One should keep in mind that this was a successful physics experiment. That still leaves us a long way from designing and building a practical fusion power plant, and there is no guarantee that such a plant will be economically feasible or competitive.

Keep in mind too that solar panels have dropped 99% in cost in the past 40 years, and battery costs per watt-hour are cut in half roughly every five years. So a fusion plant doesn't have to compete with the electricity prices we have today, but the foreseeable electricity prices of some decades in the future. Which I suspect will be tiny.
 
Yes, there is still a lot to do and unknown, BUT just the proven fact that it is possible I find comforting. One thing is for sure is that it could be massive amounts of cheap power, and that is something to play with in re-jigging the world, hopefully making things better. This is what is so monumental about the success of this experiment. Maybe historians in a thousand years will attribute so much to this moment which we living at this time cannot know it will make possible.

 
Some have likened last week's event to the Wright Brothers first flight. I think of it more in terms lab experiments demonstrating that moving air over a wing creates lift (borrowing from a piece in the Atlantic). That is a long was from a flying machine.

It is quite unfortunate that development and building of fission reactors was halted in the late '70s and early '80s primarily due to environmental concerns. This was in spite of the fact the fission reactors had (and continue to have) an excellent track record. Yes, there was Three Mile Island, but that only proved how reliable the safety measures were. The China Syndrome was a Hollywood creation.

Think of how much further we'd be along in our quest to reduce CO2 emissions if we built nuclear power plants in the years following rather than fossil-fueled ones. It is almost as if we let our quest for perfection prevent us from using something good.

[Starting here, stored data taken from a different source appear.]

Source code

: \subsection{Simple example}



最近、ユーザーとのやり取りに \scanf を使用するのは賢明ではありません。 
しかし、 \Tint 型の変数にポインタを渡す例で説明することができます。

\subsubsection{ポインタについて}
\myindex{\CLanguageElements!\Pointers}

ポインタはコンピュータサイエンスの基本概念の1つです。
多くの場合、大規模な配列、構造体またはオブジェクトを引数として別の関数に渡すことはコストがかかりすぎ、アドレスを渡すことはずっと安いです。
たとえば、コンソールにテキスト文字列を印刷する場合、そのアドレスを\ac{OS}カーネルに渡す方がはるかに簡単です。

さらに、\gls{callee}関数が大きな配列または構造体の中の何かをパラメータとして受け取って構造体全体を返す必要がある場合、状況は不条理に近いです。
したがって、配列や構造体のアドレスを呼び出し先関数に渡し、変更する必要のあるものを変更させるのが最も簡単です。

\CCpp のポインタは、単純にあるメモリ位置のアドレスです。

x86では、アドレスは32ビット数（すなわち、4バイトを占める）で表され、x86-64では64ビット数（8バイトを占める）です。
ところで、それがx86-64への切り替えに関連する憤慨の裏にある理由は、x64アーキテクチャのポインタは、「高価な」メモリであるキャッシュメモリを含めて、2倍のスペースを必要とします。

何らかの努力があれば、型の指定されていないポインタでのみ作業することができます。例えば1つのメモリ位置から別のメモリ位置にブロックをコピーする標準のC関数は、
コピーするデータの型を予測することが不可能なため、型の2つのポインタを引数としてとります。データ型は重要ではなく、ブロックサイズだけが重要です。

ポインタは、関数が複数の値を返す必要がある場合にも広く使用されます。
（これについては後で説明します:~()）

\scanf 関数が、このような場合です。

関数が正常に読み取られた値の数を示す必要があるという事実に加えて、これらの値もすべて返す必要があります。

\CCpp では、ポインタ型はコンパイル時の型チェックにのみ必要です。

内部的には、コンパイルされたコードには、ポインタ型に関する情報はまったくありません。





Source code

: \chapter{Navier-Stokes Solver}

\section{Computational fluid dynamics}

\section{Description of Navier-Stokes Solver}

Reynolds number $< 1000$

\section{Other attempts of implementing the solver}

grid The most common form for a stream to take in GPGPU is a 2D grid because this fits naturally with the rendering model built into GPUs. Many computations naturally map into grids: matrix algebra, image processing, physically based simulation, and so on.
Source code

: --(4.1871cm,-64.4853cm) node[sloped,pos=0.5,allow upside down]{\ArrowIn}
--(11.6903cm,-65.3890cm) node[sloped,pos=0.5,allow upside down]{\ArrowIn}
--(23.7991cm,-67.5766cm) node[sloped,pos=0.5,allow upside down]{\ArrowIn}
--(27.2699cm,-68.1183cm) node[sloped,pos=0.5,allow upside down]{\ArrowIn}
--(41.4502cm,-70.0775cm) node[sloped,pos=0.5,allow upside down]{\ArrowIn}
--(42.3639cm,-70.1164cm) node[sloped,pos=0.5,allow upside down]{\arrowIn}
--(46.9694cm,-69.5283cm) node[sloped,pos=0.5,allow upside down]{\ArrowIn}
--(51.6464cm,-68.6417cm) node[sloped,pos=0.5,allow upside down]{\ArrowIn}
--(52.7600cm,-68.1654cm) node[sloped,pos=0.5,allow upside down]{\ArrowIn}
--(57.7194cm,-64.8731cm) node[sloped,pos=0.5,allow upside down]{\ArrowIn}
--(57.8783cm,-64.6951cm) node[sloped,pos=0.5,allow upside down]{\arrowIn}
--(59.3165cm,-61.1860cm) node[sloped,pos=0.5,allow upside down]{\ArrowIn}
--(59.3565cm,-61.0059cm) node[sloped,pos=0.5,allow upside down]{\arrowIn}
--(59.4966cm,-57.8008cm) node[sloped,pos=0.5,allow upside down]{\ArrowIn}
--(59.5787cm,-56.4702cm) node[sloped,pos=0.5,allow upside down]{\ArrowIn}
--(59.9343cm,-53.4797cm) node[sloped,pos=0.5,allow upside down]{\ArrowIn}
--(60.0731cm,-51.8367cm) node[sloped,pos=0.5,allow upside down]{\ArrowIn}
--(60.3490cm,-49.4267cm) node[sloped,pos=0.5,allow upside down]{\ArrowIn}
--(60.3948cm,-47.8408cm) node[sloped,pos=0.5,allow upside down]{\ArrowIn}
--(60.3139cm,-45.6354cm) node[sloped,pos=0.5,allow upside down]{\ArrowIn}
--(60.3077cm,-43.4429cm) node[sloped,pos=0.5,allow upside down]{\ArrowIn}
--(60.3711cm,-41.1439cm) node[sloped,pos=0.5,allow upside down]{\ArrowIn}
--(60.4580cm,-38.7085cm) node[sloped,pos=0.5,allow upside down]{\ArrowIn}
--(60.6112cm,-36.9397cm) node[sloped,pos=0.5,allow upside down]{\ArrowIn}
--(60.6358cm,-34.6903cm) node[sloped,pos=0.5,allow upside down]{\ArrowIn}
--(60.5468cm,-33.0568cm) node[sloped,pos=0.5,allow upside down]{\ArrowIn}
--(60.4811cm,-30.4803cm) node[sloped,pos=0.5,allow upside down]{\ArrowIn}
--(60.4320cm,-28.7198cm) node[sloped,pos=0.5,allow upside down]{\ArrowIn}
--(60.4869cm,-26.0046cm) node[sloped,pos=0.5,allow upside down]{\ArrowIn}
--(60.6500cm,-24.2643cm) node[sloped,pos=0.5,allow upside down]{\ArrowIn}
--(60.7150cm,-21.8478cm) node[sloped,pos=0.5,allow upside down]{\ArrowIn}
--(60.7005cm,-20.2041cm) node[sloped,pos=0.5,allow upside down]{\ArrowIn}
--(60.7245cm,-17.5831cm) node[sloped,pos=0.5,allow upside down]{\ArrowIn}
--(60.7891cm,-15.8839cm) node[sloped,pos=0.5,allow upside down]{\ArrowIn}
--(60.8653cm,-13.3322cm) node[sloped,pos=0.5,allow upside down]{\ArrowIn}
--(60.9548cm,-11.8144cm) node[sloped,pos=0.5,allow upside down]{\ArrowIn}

I can't help but feel that this is also going on with EVs. We have states banning the sale of ICE cars and manufacturers saying they are going to stop producing them. Our country is not ready for the large scale deployment of EVs...but there is a perfectly functional albeit imperfect solution in hybrids. Are we shunning the good in our quest for perfection?
 
As the current power plants get older and older slowly new cleaner energy sources will be developed and with a little luck it will be cheaper and clean like fusion. What and how fast things happen no man knows. Necessity speeds development up quickly. By the latest info the world is using as much coal as ever. When I was a child the snow was black from coal soot. Wouldn't want to go there again.
 
Some have likened last week's event to the Wright Brothers first flight. I think of it more in terms lab experiments demonstrating that moving air over a wing creates lift (borrowing from a piece in the Atlantic). That is a long was from a flying machine.

Actually Bernoulli's Principle was published in Hydrodynamica in 1738. The Wright Brother's first flight was in 1903.

So we may be in for a bit of a wait.

There are a long list of ugly engineering problems that have to be solved to build a practical fusion reactor and electricity generation system. There is no rational way to put a timeline on how long it will take to solve them. There is no guarantee that there are solutions to those problems. There is no guarantee that any good solution will be economically feasible. And I'm talking about known problems here. There will be surprises.

Just to give a short list:
  • Neutron flux. The intensity of neutron emissions from a fusion reaction is thousands of times higher than with any other nuclear reaction we have experience with. No known material can withstand such intense neutron emissions. So it begs the question what in blazes do you build this thing out of.
  • Tritium (and neutrons). You need tritium (hydrogen with two neutrons) and deuterium (hydrogen with one neutron) to make this kind of fusion reaction go. For a self-sustaining system of power plants, you need to capture the one extra neutron and "breed" one new tritium (probably with Lithium-6, which you'll need a lot of). The problem is that for a self-sustaining system you'll need to capture 100 percent of the neutrons and make tritium out of all of them. One hundred percent efficiency doesn't happen very often, and this whole system kind of assumes that you can do that.
  • Helium. The deuterium-tritium reaction produces helium. Having helium in the reaction chamber will slow down and eventually completely stop the fusion process. So you need a very efficient system for getting rid of the helium.
There's more where that came from. And I'm just talking about known problems.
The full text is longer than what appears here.